Saturday, August 2, 2008

My Will Be Done

Front pasture, awash with Indian Paintbrushes in late Spring, 2005.

Am I the only one that needs a reality check/attitude adjustment every now and then? Whether it's with a relationship, a job, or horse ownership, it's easy for me to get so caught up in just getting by that I forget who I am or temporarily lose sight of what I need to be doing. Add to this the fact that every day I realize there's even more I don't know than I realized the previous day. When it comes to horses, I am continually humbled by what I don't know. This is not surprising, since I operate more or less in a vacuum. Although I can always turn to Heather and Nita for help, I don't see them every day, or lately even every week. More often than not, my advice and instruction comes in the form of phone calls, emails, magazines, books, or I'm left to figure things out for myself any other way I can.

When I first met Heather & Nita, I was embarrassed by my lack of knowledge. I hated to get on a horse around them because I was afraid of looking foolish. Have you ever heard of anything so ridiculous? Their kindness and acceptance (well, that and Heather bailing the first time she rode my horse) helped me to get over it. I no longer have any problem at all looking like a complete idiot in front of them...and do so fairly often. I want to learn and I am teachable

In addition to being a creative outlet, the blogosphere has become a valuable resource for me. There are so many knowledgeable horse people who -- lucky for me -- blog about their experiences and are very generous sharing what they know. I honestly didn't know you aren't supposed to walk under the lead rope when your horse is tied. Never even thought about it. Thanks to a recent blog post, I do now, and you can be sure I won't do it again. And then there's the stuff that I do know, but for some reason -- laziness, sloppiness, whatever -- I've temporarily forgotten or at least lost clear sight of it. Which brings me to my point today.

This week, while reading the ever-growing number of horse blogs I follow, I realized that I have become lax and inconsistent when it comes to demanding respect and manners.
Part of it is I'm still somewhat infatuated and sometimes tend to let lesser etiquette infractions slide. Part of it is immaturity; I've been at this less than two years. But the point is, I know how important it is, and I have been slacking off. I was gently reminded this week that this is not only counter-productive, but potentially dangerous. As one comment to the post so aptly put it, I have fallen into the "pet the pretty horsey" mindset. Oh man, guilty as charged.

I think it's a perfectly natural thing for we humans to try and create the world in our own image and likeness, as it were. Anthropomorphizing animal behavior helps us to make sense of things that sometimes make no sense to us. Horses are not people. They're not big dogs. Sometimes their behavior may appear to resemble dogs or people, but it's a superficial similarity. And while anthropomorphism can make for compelling storytelling or help convey a concept to non-horse people, ultimately, it's non sequitur. I know this too, but maybe it's the triple-digit temps that have caused me to go stupid. Regardless -- guilty as charged.

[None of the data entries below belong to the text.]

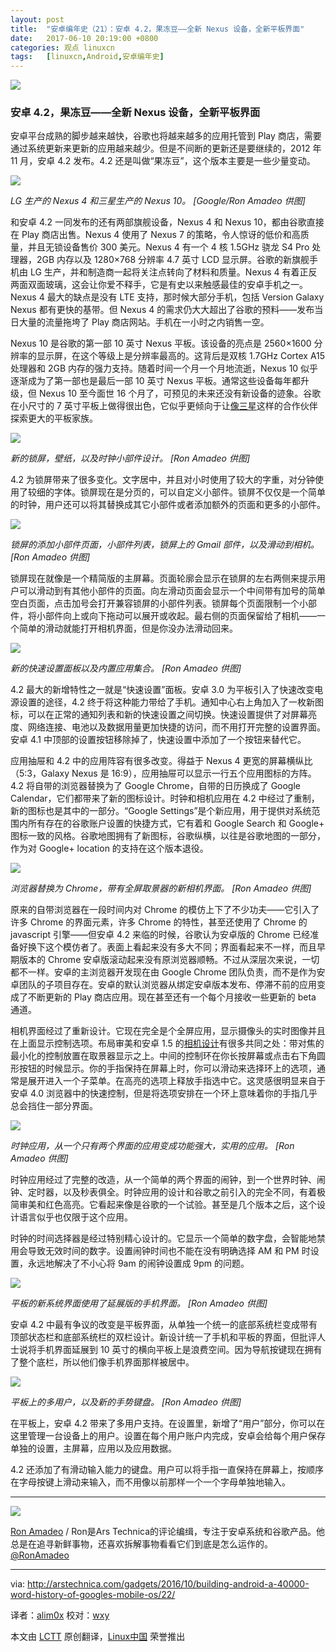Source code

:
 ```yaml
---
layout: post
title:	"安卓编年史（21）：安卓 4.2，果冻豆——全新 Nexus 设备，全新平板界面"
date:	2017-06-10 20:19:00 +0800 
categories:	观点 linuxcn 
tags:	[linuxcn,Android,安卓编年史]
---
```



![](/Asserts/Images//attachment/album/201706/10/202024st8wqmeozzwuaszj.jpg)


### 安卓 4.2，果冻豆——全新 Nexus 设备，全新平板界面


安卓平台成熟的脚步越来越快，谷歌也将越来越多的应用托管到 Play 商店，需要通过系统更新来更新的应用越来越少。但是不间断的更新还是要继续的，2012 年 11 月，安卓 4.2 发布。4.2 还是叫做“果冻豆”，这个版本主要是一些少量变动。


![](/Asserts/Images//attachment/album/201706/10/201447mshxbrrr77s79aap.jpg)


*LG 生产的 Nexus 4 和三星生产的 Nexus 10。 [Google/Ron Amadeo 供图]*


和安卓 4.2 一同发布的还有两部旗舰设备，Nexus 4 和 Nexus 10，都由谷歌直接在 Play 商店出售。Nexus 4 使用了 Nexus 7 的策略，令人惊讶的低价和高质量，并且无锁设备售价 300 美元。Nexus 4 有一个 4 核 1.5GHz 骁龙 S4 Pro 处理器，2GB 内存以及 1280×768 分辨率 4.7 英寸 LCD 显示屏。谷歌的新旗舰手机由 LG 生产，并和制造商一起将关注点转向了材料和质量。Nexus 4 有着正反两面双面玻璃，这会让你爱不释手，它是有史以来触感最佳的安卓手机之一。Nexus 4 最大的缺点是没有 LTE 支持，那时候大部分手机，包括 Version Galaxy Nexus 都有更快的基带。但 Nexus 4 的需求仍大大超出了谷歌的预料——发布当日大量的流量拖垮了 Play 商店网站。手机在一小时之内销售一空。


Nexus 10 是谷歌的第一部 10 英寸 Nexus 平板。该设备的亮点是 2560×1600 分辨率的显示屏，在这个等级上是分辨率最高的。这背后是双核 1.7GHz Cortex A15 处理器和 2GB 内存的强力支持。随着时间一个月一个月地流逝，Nexus 10 似乎逐渐成为了第一部也是最后一部 10 英寸 Nexus 平板。通常这些设备每年都升级，但 Nexus 10 至今面世 16 个月了，可预见的未来还没有新设备的迹象。谷歌在小尺寸的 7 英寸平板上做得很出色，它似乎更倾向于让[像三星](http://arstechnica.com/gadgets/2014/01/hands-on-with-samsungs-notepro-and-tabpro-new-screen-sizes-and-magazine-ui/)这样的合作伙伴探索更大的平板家族。


![](/Asserts/Images//attachment/album/201706/10/201527ftbytzwvhbb7bu7l.jpg)


*新的锁屏，壁纸，以及时钟小部件设计。 [Ron Amadeo 供图]*


4.2 为锁屏带来了很多变化。文字居中，并且对小时使用了较大的字重，对分钟使用了较细的字体。锁屏现在是分页的，可以自定义小部件。锁屏不仅仅是一个简单的时钟，用户还可以将其替换成其它小部件或者添加额外的页面和更多的小部件。


![](/Asserts/Images//attachment/album/201706/10/201605ry0p0yy67y79y11a.jpg)


*锁屏的添加小部件页面，小部件列表，锁屏上的 Gmail 部件，以及滑动到相机。 [Ron Amadeo 供图]*


锁屏现在就像是一个精简版的主屏幕。页面轮廓会显示在锁屏的左右两侧来提示用户可以滑动到有其他小部件的页面。向左滑动页面会显示一个中间带有加号的简单空白页面，点击加号会打开兼容锁屏的小部件列表。锁屏每个页面限制一个小部件，将小部件向上或向下拖动可以展开或收起。最右侧的页面保留给了相机——一个简单的滑动就能打开相机界面，但是你没办法滑动回来。


![](/Asserts/Images//attachment/album/201706/10/201649rs3lcsij9u39if93.jpg)


*新的快速设置面板以及内置应用集合。 [Ron Amadeo 供图]*


4.2 最大的新增特性之一就是“快速设置”面板。安卓 3.0 为平板引入了快速改变电源设置的途径，4.2 终于将这种能力带给了手机。通知中心右上角加入了一枚新图标，可以在正常的通知列表和新的快速设置之间切换。快速设置提供了对屏幕亮度、网络连接、电池以及数据用量更加快捷的访问，而不用打开完整的设置界面。安卓 4.1 中顶部的设置按钮移除掉了，快速设置中添加了一个按钮来替代它。


应用抽屉和 4.2 中的应用阵容有很多改变。得益于 Nexus 4 更宽的屏幕横纵比（5:3，Galaxy Nexus 是 16:9），应用抽屉可以显示一行五个应用图标的方阵。4.2 将自带的浏览器替换为了 Google Chrome，自带的日历换成了 Google Calendar，它们都带来了新的图标设计。时钟和相机应用在 4.2 中经过了重制，新的图标也是其中的一部分。“Google Settings”是个新应用，用于提供对系统范围内所有存在的谷歌账户设置的快捷方式，它有着和 Google Search 和 Google+ 图标一致的风格。谷歌地图拥有了新图标，谷歌纵横，以往是谷歌地图的一部分，作为对 Google+ location 的支持在这个版本退役。


![](/Asserts/Images//attachment/album/201706/10/201730b86ij3thmm86ijc8.jpg)


*浏览器替换为 Chrome，带有全屏取景器的新相机界面。 [Ron Amadeo 供图]*


原来的自带浏览器在一段时间内对 Chrome 的模仿上下了不少功夫——它引入了许多 Chrome 的界面元素，许多 Chrome 的特性，甚至还使用了 Chrome 的 javascript 引擎——但安卓 4.2 来临的时候，谷歌认为安卓版的 Chrome 已经准备好换下这个模仿者了。表面上看起来没有多大不同；界面看起来不一样，而且早期版本的 Chrome 安卓版滚动起来没有原浏览器顺畅。不过从深层次来说，一切都不一样。安卓的主浏览器开发现在由 Google Chrome 团队负责，而不是作为安卓团队的子项目存在。安卓的默认浏览器从绑定安卓版本发布、停滞不前的应用变成了不断更新的 Play 商店应用。现在甚至还有一个每个月接收一些更新的 beta 通道。


相机界面经过了重新设计。它现在完全是个全屏应用，显示摄像头的实时图像并且在上面显示控制选项。布局审美和安卓 1.5 的[相机设计](http://cdn.arstechnica.net/wp-content/uploads/2013/12/device-2013-12-26-11016071.png)有很多共同之处：带对焦的最小化的控制放置在取景器显示之上。中间的控制环在你长按屏幕或点击右下角圆形按钮的时候显示。你的手指保持在屏幕上时，你可以滑动来选择环上的选项，通常是展开进入一个子菜单。在高亮的选项上释放手指选中它。这灵感很明显来自于安卓 4.0 浏览器中的快速控制，但是将选项安排在一个环上意味着你的手指几乎总会挡住一部分界面。


![](/Asserts/Images//attachment/album/201706/10/201807esf0wr00etf4nfts.jpg)


*时钟应用，从一个只有两个界面的应用变成功能强大，实用的应用。 [Ron Amadeo 供图]*


时钟应用经过了完整的改造，从一个简单的两个界面的闹钟，到一个世界时钟、闹钟、定时器，以及秒表俱全。时钟应用的设计和谷歌之前引入的完全不同，有着极简审美和红色高亮。它看起来像是谷歌的一个试验。甚至是几个版本之后，这个设计语言似乎也仅限于这个应用。


时钟的时间选择器是经过特别精心设计的。它显示一个简单的数字盘，会智能地禁用会导致无效时间的数字。设置闹钟时间也不能在没有明确选择 AM 和 PM 时设置，永远地解决了不小心将 9am 的闹钟设置成 9pm 的问题。


![](/Asserts/Images//attachment/album/201706/10/201840b1lq90cs9ccnqxq9.jpg)


*平板的新系统界面使用了延展版的手机界面。 [Ron Amadeo 供图]*


安卓 4.2 中最有争议的改变是平板界面，从单独一个统一的底部系统栏变成带有顶部状态栏和底部系统栏的双栏设计。新设计统一了手机和平板的界面，但批评人士说将手机界面延展到 10 英寸的横向平板上是浪费空间。因为导航按键现在拥有了整个底栏，所以他们像手机界面那样被居中。


![](/Asserts/Images//attachment/album/201706/10/201923yfldpdz0lludklnl.jpg)


*平板上的多用户，以及新的手势键盘。 [Ron Amadeo 供图]*


在平板上，安卓 4.2 带来了多用户支持。在设置里，新增了“用户”部分，你可以在这里管理一台设备上的用户。设置在每个用户账户内完成，安卓会给每个用户保存单独的设置，主屏幕，应用以及应用数据。


4.2 还添加了有滑动输入能力的键盘。用户可以将手指一直保持在屏幕上，按顺序在字母按键上滑动来输入，而不用像以前那样一个一个字母单独地输入。




---


![](/Asserts/Images//attachment/album/201706/10/201949yme3y88glv3v332v.jpg)


[Ron Amadeo](http://arstechnica.com/author/ronamadeo) / Ron是Ars Technica的评论编缉，专注于安卓系统和谷歌产品。他总是在追寻新鲜事物，还喜欢拆解事物看看它们到底是怎么运作的。[@RonAmadeo](https://twitter.com/RonAmadeo)




---


via: <http://arstechnica.com/gadgets/2016/10/building-android-a-40000-word-history-of-googles-mobile-os/22/>


译者：[alim0x](https://github.com/alim0x) 校对：[wxy](https://github.com/wxy)


本文由 [LCTT](https://github.com/LCTT/TranslateProject) 原创翻译，[Linux中国](http://linux.cn/) 荣誉推出
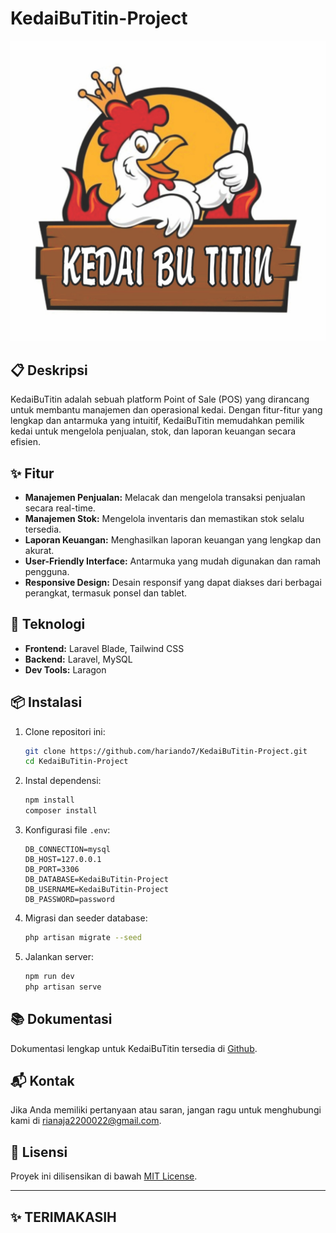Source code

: # KedaiBuTitin-Project

![KedaiBuTitin Logo](/Logo.jfif)

## 📋 Deskripsi

KedaiBuTitin adalah sebuah platform Point of Sale (POS) yang dirancang untuk membantu manajemen dan operasional kedai. Dengan fitur-fitur yang lengkap dan antarmuka yang intuitif, KedaiBuTitin memudahkan pemilik kedai untuk mengelola penjualan, stok, dan laporan keuangan secara efisien.

## ✨ Fitur

- **Manajemen Penjualan:** Melacak dan mengelola transaksi penjualan secara real-time.
- **Manajemen Stok:** Mengelola inventaris dan memastikan stok selalu tersedia.
- **Laporan Keuangan:** Menghasilkan laporan keuangan yang lengkap dan akurat.
- **User-Friendly Interface:** Antarmuka yang mudah digunakan dan ramah pengguna.
- **Responsive Design:** Desain responsif yang dapat diakses dari berbagai perangkat, termasuk ponsel dan tablet.

## 🚀 Teknologi

- **Frontend:** Laravel Blade, Tailwind CSS
- **Backend:** Laravel, MySQL
- **Dev Tools:** Laragon

## 📦 Instalasi

1. Clone repositori ini:
    ```bash
    git clone https://github.com/hariando7/KedaiBuTitin-Project.git
    cd KedaiBuTitin-Project
    ```
2. Instal dependensi:
    ```bash
    npm install
    composer install
    ```
3. Konfigurasi file `.env`:
    ```env
    DB_CONNECTION=mysql
    DB_HOST=127.0.0.1
    DB_PORT=3306
    DB_DATABASE=KedaiBuTitin-Project
    DB_USERNAME=KedaiBuTitin-Project
    DB_PASSWORD=password
    ```
4. Migrasi dan seeder database:
    ```bash
    php artisan migrate --seed
    ```
5. Jalankan server:
    ```bash
    npm run dev
    php artisan serve
    ```

## 📚 Dokumentasi

Dokumentasi lengkap untuk KedaiBuTitin tersedia di [Github]([https://github.com/username/KedaiBuTitin/wiki](https://github.com/hariando7/KedaiBuTitin-Project)).

## 📬 Kontak

Jika Anda memiliki pertanyaan atau saran, jangan ragu untuk menghubungi kami di [rianaja2200022@gmail.com](mailto:rianaja2200022@gmail.com).

## 📜 Lisensi

Proyek ini dilisensikan di bawah [MIT License](LICENSE).

---

## ✨ TERIMAKASIH

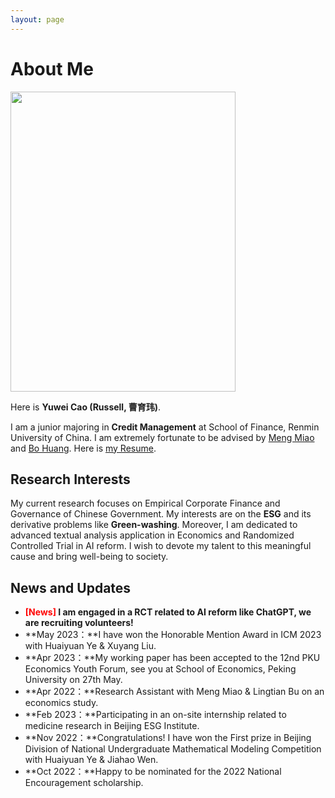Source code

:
 ```yaml
---
layout: page
---
```


# About Me

<img src="https://caoyuwei.com/3月23-01-曹育玮证件照.jpg" class="floatpic" width="360" height="480">

Here is **Yuwei Cao (Russell, 曹育玮)**.

I am a junior majoring in **Credit Management** at School of Finance, Renmin University of China. I am extremely fortunate to be advised by [Meng Miao](http://sf.ruc.edu.cn/info/1428/9676.htm) and [Bo Huang](http://sf.ruc.edu.cn/info/1287/8143.htm). Here is [my Resume](https://caoyuwei.com/file/曹育玮-中国人民大学财政金融学院-信用管理.pdf).

## Research Interests

My current research focuses on Empirical Corporate Finance and Governance of Chinese Government. My interests are on the **ESG** and its derivative problems like **Green-washing**. Moreover, I am dedicated to advanced textual analysis application in Economics and Randomized Controlled Trial in AI reform. I wish to devote my talent to this meaningful cause and bring well-being to society.

## News and Updates

- **<font color='red'>[News]</font> I am engaged in a RCT related to AI reform like ChatGPT, we are recruiting volunteers!**
- **May 2023：**I have won the Honorable Mention Award in ICM 2023 with Huaiyuan Ye & Xuyang Liu.
- **Apr 2023：**My working paper has been accepted to the 12nd PKU Economics Youth Forum, see you at School of Economics, Peking University on 27th May.
- **Apr 2022：**Research Assistant with Meng Miao & Lingtian Bu on an economics study.
- **Feb 2023：**Participating in an on-site internship related to medicine research in Beijing ESG Institute.
- **Nov 2022：**Congratulations! I have won the First prize in Beijing Division of National Undergraduate Mathematical Modeling Competition with Huaiyuan Ye & Jiahao Wen.
- **Oct 2022：**Happy to be nominated for the 2022 National Encouragement scholarship.

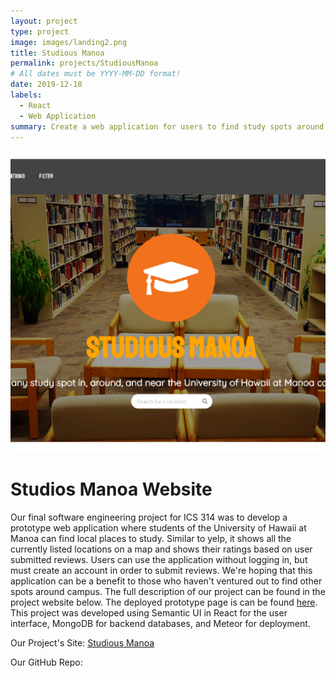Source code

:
```yaml
---
layout: project
type: project
image: images/landing2.png
title: Studious Manoa
permalink: projects/StudiousManoa
# All dates must be YYYY-MM-DD format!
date: 2019-12-18
labels:
  - React
  - Web Application
summary: Create a web application for users to find study spots around UH Manoa.
---
```

<img class="ui image" src="../images/landing2.png">

<h1>Studios Manoa Website</h1>
Our final software engineering project for ICS 314 was to develop a prototype web application where students of the University of Hawaii at Manoa can find local places to study. Similar to yelp, it shows all the currently listed locations on a map and shows their ratings based on user submitted reviews. Users can use the application without logging in, but must create an account in order to submit reviews. We're hoping that this application can be a benefit to those who haven't ventured out to find other spots around campus. The full description of our project can be found in the project website below. The deployed prototype page is can be found <a href="http://studiousmanoa.meteorapp.com/#/">here</a>. This project was developed using Semantic UI in React for the user interface, MongoDB for backend databases, and Meteor for deployment. 

Our Project's Site: <a href="https://studious-manoa.github.io/">Studious Manoa</a>

Our GitHub Repo: <a href="https://github.com/studious-manoa/studious-manoa"><i class="large github icon "></i></a>

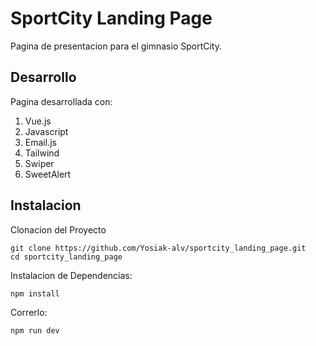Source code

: # SportCity Landing Page

Pagina de presentacion para el gimnasio SportCity.

## Desarrollo
Pagina desarrollada con:
1. Vue.js
2. Javascript
3. Email.js
4. Tailwind 
5. Swiper
6. SweetAlert

## Instalacion
Clonacion del Proyecto
```
git clone https://github.com/Yosiak-alv/sportcity_landing_page.git
cd sportcity_landing_page
```
Instalacion de Dependencias:
```
npm install
```
Correrlo:
```
npm run dev
```
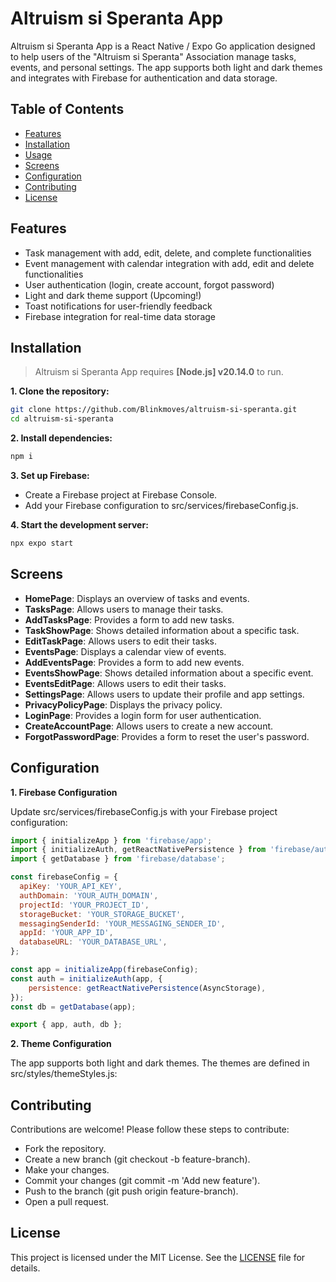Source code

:# Altruism si Speranta App

Altruism si Speranta App is a React Native / Expo Go application designed to help users of the "Altruism si Speranta" Association manage tasks, events, and personal settings. The app supports both light and dark themes and integrates with Firebase for authentication and data storage.

## Table of Contents

- [Features](#features)
- [Installation](#installation)
- [Usage](#usage)
- [Screens](#screens)
- [Configuration](#configuration)
- [Contributing](#contributing)
- [License](#license)

## Features

- Task management with add, edit, delete, and complete functionalities
- Event management with calendar integration with add, edit and delete functionalities
- User authentication (login, create account, forgot password)
- Light and dark theme support (Upcoming!)
- Toast notifications for user-friendly feedback
- Firebase integration for real-time data storage

## Installation

> Altruism si Speranta App requires **[Node.js] v20.14.0** to run.

**1. Clone the repository:**

```bash
git clone https://github.com/Blinkmoves/altruism-si-speranta.git
cd altruism-si-speranta
```

**2. Install dependencies:**

```bash
npm i
```

**3. Set up Firebase:**

- Create a Firebase project at Firebase Console.
- Add your Firebase configuration to src/services/firebaseConfig.js.

**4. Start the development server:**

```bash
npx expo start
```

## Screens

- **HomePage**: Displays an overview of tasks and events.
- **TasksPage**: Allows users to manage their tasks.
- **AddTasksPage**: Provides a form to add new tasks.
- **TaskShowPage**: Shows detailed information about a specific task.
- **EditTaskPage**: Allows users to edit their tasks.
- **EventsPage**: Displays a calendar view of events.
- **AddEventsPage**: Provides a form to add new events.
- **EventsShowPage**: Shows detailed information about a specific event.
- **EventsEditPage**: Allows users to edit their tasks.
- **SettingsPage**: Allows users to update their profile and app settings.
- **PrivacyPolicyPage**: Displays the privacy policy.
- **LoginPage**: Provides a login form for user authentication.
- **CreateAccountPage**: Allows users to create a new account.
- **ForgotPasswordPage**: Provides a form to reset the user's password.

## Configuration

**1. Firebase Configuration**

Update src/services/firebaseConfig.js with your Firebase project configuration:

```javascript
import { initializeApp } from 'firebase/app';
import { initializeAuth, getReactNativePersistence } from 'firebase/auth';
import { getDatabase } from 'firebase/database';

const firebaseConfig = {
  apiKey: 'YOUR_API_KEY',
  authDomain: 'YOUR_AUTH_DOMAIN',
  projectId: 'YOUR_PROJECT_ID',
  storageBucket: 'YOUR_STORAGE_BUCKET',
  messagingSenderId: 'YOUR_MESSAGING_SENDER_ID',
  appId: 'YOUR_APP_ID',
  databaseURL: 'YOUR_DATABASE_URL',
};

const app = initializeApp(firebaseConfig);
const auth = initializeAuth(app, {
    persistence: getReactNativePersistence(AsyncStorage),
});
const db = getDatabase(app);

export { app, auth, db };
```

**2. Theme Configuration**

The app supports both light and dark themes. The themes are defined in src/styles/themeStyles.js:

## Contributing

Contributions are welcome! Please follow these steps to contribute:

- Fork the repository.
- Create a new branch (git checkout -b feature-branch).
- Make your changes.
- Commit your changes (git commit -m 'Add new feature').
- Push to the branch (git push origin feature-branch).
- Open a pull request.

## License

This project is licensed under the MIT License. See the [LICENSE](/LICENSE.md) file for details.
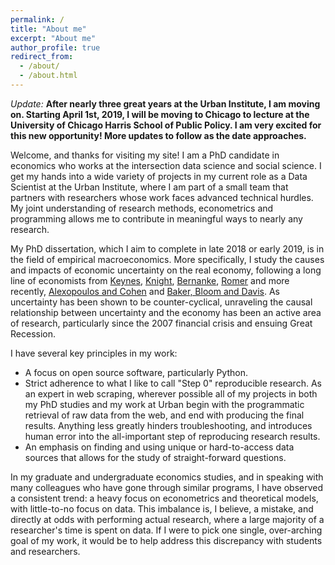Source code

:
 ```yaml
---
permalink: /
title: "About me"
excerpt: "About me"
author_profile: true
redirect_from: 
  - /about/
  - /about.html
---
```


*Update:* **After nearly three great years at the Urban Institute, I am moving on.  Starting April 1st, 2019, I will be moving to Chicago to lecture at the University of Chicago Harris School of Public Policy.  I am very excited for this new opportunity!  More updates to follow as the date approaches.**

Welcome, and thanks for visiting my site!  I am a PhD candidate in economics who works at the intersection data science and social science.  I get my hands into a wide variety of projects in my current role as a Data Scientist at the Urban Institute, where I am part of a small team that partners with researchers whose work faces advanced technical hurdles.  My joint understanding of research methods, econometrics and programming allows me to contribute in meaningful ways to nearly any research.

My PhD dissertation, which I aim to complete in late 2018 or early 2019, is in the field of empirical macroeconomics.  More specifically, I study the causes and impacts of economic uncertainty on the real economy, following a long line of economists from [Keynes](https://academic.oup.com/qje/article-abstract/51/2/209/1939387), [Knight](https://mises.org/sites/default/files/Risk,%20Uncertainty,%20and%20Profit_4.pdf), [Bernanke](https://academic.oup.com/qje/article-abstract/98/1/85/1869115), [Romer](https://academic.oup.com/qje/article-abstract/105/3/597/1864581) and more recently, [Alexopoulos and Cohen](https://www.economics.utoronto.ca/public/workingPapers/tecipa-352.pdf) and [Baker, Bloom and Davis](https://academic.oup.com/qje/article/131/4/1593/2468873).  As uncertainty has been shown to be counter-cyclical, unraveling the causal relationship between uncertainty and the economy has been an active area of research, particularly since the 2007 financial crisis and ensuing Great Recession.

I have several key principles in my work:
  - A focus on open source software, particularly Python.
  - Strict adherence to what I like to call "Step 0" reproducible research.  As an expert in web scraping, wherever possible all of my projects in both my PhD studies and my work at Urban begin with the programmatic retrieval of raw data from the web, and end with producing the final results.  Anything less greatly hinders troubleshooting, and introduces human error into the all-important step of reproducing research results.
  - An emphasis on finding and using unique or hard-to-access data sources that allows for the study of straight-forward questions.

In my graduate and undergraduate economics studies, and in speaking with many colleagues who have gone through similar programs, I have observed a consistent trend: a heavy focus on econometrics and theoretical models, with little-to-no focus on data.  This imbalance is, I believe, a mistake, and directly at odds with performing actual research, where a large majority of a researcher's time is spent on data.  If I were to pick one single, over-arching goal of my work, it would be to help address this discrepancy with students and researchers.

Reflection is worthless if not followed by action. I need to pay attention and insist on manners and respect from both my horses at all times. Jaz is not a problem; he's submissive and always respectful. But it's no damn wonder Poco's such a jerk. Yeah, he came with a lot of baggage, and when I first got him, I was a real hard-ass -- I had to be. Over time, I've softened. I've allowed him to take a step backwards by letting him get away with the small stuff. No more. I'm awake, I've smelled the coffee. My will be done!

Thank you, Mugwump Chronicles, for your thoughtful posts this week. You have no idea how much you have helped me. To all my other favorite horse bloggers (listed at right,) know that I benefit from what you share. No one ever has permission to bash me, but I always welcome help and advice.